* TASK DETAILS: Across all the records below, how many lines contain "called"? Respond with only the number.

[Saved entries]
[Start of section]

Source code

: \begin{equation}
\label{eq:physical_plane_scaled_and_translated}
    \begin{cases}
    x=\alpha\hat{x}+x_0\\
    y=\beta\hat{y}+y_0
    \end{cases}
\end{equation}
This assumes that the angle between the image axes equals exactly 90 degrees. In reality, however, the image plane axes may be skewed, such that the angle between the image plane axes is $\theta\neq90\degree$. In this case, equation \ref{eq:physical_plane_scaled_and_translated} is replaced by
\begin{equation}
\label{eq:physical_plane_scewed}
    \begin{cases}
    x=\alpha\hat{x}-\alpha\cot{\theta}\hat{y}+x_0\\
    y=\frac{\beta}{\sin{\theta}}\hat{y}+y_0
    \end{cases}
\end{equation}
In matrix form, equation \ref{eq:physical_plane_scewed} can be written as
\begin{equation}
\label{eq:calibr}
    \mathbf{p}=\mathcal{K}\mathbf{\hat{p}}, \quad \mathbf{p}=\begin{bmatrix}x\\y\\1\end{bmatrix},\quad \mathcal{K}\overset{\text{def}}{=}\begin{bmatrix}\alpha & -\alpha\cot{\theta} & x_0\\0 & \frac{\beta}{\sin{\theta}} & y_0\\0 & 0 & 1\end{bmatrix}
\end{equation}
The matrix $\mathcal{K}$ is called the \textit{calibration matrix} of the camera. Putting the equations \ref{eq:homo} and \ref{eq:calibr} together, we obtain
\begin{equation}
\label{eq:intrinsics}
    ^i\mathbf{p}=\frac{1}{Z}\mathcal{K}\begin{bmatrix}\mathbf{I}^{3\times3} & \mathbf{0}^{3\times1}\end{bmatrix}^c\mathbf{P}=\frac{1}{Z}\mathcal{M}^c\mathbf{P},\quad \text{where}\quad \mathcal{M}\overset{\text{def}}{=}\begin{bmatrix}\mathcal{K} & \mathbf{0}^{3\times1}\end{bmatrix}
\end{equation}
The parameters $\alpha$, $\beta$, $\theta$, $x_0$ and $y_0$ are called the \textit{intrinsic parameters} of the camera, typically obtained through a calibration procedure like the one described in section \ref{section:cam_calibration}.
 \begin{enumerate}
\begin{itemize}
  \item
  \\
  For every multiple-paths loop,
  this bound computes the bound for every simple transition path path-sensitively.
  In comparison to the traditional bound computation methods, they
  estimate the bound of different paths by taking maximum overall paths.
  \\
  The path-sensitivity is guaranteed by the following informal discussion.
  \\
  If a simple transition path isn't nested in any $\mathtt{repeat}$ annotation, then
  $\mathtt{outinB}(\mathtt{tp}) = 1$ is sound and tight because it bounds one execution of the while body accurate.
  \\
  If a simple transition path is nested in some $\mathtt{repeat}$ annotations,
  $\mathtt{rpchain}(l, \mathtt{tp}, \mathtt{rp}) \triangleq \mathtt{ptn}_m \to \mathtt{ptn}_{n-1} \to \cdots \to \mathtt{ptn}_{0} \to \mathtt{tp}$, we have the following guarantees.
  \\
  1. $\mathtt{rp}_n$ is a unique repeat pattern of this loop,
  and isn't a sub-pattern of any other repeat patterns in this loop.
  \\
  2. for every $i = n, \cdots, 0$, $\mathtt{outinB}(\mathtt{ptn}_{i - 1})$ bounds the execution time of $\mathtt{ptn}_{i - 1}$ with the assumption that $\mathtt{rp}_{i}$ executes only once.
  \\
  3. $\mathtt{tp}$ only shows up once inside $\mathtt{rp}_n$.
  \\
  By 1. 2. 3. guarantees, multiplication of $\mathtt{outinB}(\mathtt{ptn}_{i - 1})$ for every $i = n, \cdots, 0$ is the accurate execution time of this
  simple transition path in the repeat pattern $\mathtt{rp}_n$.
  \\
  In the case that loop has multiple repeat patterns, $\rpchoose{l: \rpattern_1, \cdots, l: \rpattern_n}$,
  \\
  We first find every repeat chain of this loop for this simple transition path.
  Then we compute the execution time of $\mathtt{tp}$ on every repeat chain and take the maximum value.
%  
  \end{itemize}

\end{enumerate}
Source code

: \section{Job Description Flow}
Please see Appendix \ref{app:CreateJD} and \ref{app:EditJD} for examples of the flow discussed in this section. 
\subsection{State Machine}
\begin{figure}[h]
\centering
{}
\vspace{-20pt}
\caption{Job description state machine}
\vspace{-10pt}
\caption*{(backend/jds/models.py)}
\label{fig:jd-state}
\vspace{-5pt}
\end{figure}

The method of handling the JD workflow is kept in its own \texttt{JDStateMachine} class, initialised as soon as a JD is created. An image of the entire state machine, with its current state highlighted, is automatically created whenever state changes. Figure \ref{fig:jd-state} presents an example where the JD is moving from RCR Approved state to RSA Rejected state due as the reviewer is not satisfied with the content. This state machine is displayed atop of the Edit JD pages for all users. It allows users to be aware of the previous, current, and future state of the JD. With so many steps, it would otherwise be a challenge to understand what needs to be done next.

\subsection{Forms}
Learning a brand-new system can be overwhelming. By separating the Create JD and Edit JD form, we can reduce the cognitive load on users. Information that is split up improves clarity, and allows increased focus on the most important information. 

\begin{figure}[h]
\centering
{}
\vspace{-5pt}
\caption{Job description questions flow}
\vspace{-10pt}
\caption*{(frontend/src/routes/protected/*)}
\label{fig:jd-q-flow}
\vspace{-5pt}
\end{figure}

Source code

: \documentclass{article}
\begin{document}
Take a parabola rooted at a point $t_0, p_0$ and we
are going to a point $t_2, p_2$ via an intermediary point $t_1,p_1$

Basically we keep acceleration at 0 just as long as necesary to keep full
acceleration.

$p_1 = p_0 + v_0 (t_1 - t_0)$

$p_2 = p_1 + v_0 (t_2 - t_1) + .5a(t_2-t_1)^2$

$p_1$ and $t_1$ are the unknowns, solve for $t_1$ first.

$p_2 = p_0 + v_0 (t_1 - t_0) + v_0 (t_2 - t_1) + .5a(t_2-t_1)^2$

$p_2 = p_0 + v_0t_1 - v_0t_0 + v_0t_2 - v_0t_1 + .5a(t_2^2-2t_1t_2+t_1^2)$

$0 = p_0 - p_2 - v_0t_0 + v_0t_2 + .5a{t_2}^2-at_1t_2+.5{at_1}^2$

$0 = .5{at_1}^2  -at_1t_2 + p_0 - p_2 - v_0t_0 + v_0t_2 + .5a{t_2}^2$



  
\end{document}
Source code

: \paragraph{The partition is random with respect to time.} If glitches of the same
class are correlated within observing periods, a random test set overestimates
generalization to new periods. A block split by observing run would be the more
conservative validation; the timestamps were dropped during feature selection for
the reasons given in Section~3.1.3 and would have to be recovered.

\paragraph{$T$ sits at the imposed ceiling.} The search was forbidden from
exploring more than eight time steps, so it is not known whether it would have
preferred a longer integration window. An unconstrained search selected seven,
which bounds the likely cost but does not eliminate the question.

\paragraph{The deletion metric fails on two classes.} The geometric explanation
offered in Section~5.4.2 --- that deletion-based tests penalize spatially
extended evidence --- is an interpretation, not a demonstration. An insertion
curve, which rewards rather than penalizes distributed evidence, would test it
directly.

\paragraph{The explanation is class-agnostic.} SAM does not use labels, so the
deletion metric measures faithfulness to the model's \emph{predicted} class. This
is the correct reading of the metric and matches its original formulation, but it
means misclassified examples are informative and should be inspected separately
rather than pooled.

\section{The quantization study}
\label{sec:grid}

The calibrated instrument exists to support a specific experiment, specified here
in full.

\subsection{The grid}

[End of section]

* WRITTEN SOLUTION: 2